Der Unterschied war dann auch der, dass sie mir wirklich Trost und nicht Mitleid gespendet hat. Das ist denke ich ein wichtiger Punkt, den du selbst auch immer wieder ansprichst, auch im Zusammenhang mit deiner Opferrolle ... Zwischen Mitleid und Trost ist ein großer Unterschied. Mitleid verstärkt das eigene Leid nur, wie weiter oben schon jemand geschrieben hat. Wenn ich Mitleid mit jemandem habe, stelle ich ihn eigentlich auf eine Stufe unter mir. Und genau das wollen wir nicht ... und aus Angst vor diesem Mitleid stellen wir uns gleich mal selbst durch unsere "Stärke" eine Stufe drüber. Das innere Bedürfnis wird aber weder durch das eine, noch durch das andere erfüllt.

Meine Schwäche, mein Bedürfnis nach "Gehaltenwerden" ist genauso groß wie die Angst und ich möchte mich da nun gerne vorantasten, - Schrittchen für Schrittchen.

Wenn das möglich ist, versuch es doch einfach mal locker zu sehen. Die Angst hast du ja jetzt die ganzen Jahre deines Lebens gelebt, und du bist damit nun unzufrieden. Warum nicht einfach mal den anderen Weg ausprobieren? Versuch es doch einfach mal, und schau, wie es sich anfühlt. Versuch und Irrtum. ;)

Alles Liebe
Tina
 
Hallo Zahya
Ich hoffe, du schaust hier nochmal rein und liest das. Möchte dich was fragen:
Wenn man sich über seine eigenen Gefühle stellt, sie verleugnet, ist das sicher ungesund.
Doch ein Aussteigen aus einem Thema, wo einem das Herz weh tut, ist doch keine Verdrängung, sondern ein bewußtes, aktives Handeln.
Was nützt es mir da, evtl. immer wieder..., diese unguten Gefühle zuzulassen und aber keine Sorge dafür zu tragen, etwas an meiner Lage zu ändern?
Und wenn ich das ändere, brauche ich dann noch Trost? Ich komme doch dann in die Lebensfreude rein, wo es keinen Trost mehr bedarf.

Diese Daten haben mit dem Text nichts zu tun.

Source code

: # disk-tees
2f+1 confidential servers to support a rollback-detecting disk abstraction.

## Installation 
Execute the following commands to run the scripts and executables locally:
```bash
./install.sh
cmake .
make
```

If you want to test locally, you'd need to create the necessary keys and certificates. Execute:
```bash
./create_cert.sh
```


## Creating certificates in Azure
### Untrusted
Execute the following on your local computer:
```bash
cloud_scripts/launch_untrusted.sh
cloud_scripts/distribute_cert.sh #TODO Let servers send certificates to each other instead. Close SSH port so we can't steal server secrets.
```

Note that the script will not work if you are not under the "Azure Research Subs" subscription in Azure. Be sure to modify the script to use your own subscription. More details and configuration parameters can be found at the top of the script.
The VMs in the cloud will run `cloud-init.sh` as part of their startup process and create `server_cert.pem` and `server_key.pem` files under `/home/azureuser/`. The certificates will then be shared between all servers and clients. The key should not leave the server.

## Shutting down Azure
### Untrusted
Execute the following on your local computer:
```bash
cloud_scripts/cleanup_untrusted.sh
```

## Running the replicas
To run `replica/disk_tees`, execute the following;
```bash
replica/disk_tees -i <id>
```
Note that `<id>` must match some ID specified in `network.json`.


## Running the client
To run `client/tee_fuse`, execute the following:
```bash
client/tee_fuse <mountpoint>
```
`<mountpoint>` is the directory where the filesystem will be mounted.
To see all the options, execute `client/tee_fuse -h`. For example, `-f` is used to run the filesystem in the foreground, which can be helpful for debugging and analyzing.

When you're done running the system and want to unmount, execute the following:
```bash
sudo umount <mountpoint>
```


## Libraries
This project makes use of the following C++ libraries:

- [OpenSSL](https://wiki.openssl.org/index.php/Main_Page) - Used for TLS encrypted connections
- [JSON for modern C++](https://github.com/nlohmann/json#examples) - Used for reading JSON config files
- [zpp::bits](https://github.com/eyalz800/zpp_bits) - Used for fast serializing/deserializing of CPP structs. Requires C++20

Wäre schön, wenn du antwortest.

LG Sayalla

Liebe Sayalla,

Natürlich gibts keinen Fortschritt, wenn man einfach im Schmerz hängen bleibt. Aber um etwas ändern oder aussteigen zu können, muss man doch erst mal die Lage mit allen Details erfassen. Das Problem und meine Reaktion darauf anzunehmen und zuzulassen ist ja auch dringend wichtig, damit ich daraus lernen kann, für das nächste Mal, wenn mir so eine Situation wieder begegnet. Ich nehm mal ein bildliches Beispiel her:
Ich lege meine Hand auf eine heiße Herdplatte und verbrenne mich. Ich spüre (realisiere) den Schmerz, ziehe die Hand weg, und mache mir bewusst: Okay, wenn die Herdplatte heiß ist, verbrenne ich mich. Dann such ich nach einer Lösung, wie ich den Schmerz gleich lindern kann, und weiß fürs nächste Mal, dass man seine Hand nicht auf eine heiße Herdplatte legen sollte. :D
Wenn ich nun aber den Schmerz verdränge, dann wäre das so, als würde ich meine Hand einfach auf der Herdplatte liegen lassen und mir sagen "Oh, hey, das tut doch gar nicht weh." Die Verbrennung ist trotzdem da, aber ich tue nichts dagegen, weil ich sie ja für nicht real erkläre. Wenns ganz blöd hergeht, werd ich sogar immer wieder meine Hand auf heiße Herdplatten legen, weil meine Bewertung total falsch ist.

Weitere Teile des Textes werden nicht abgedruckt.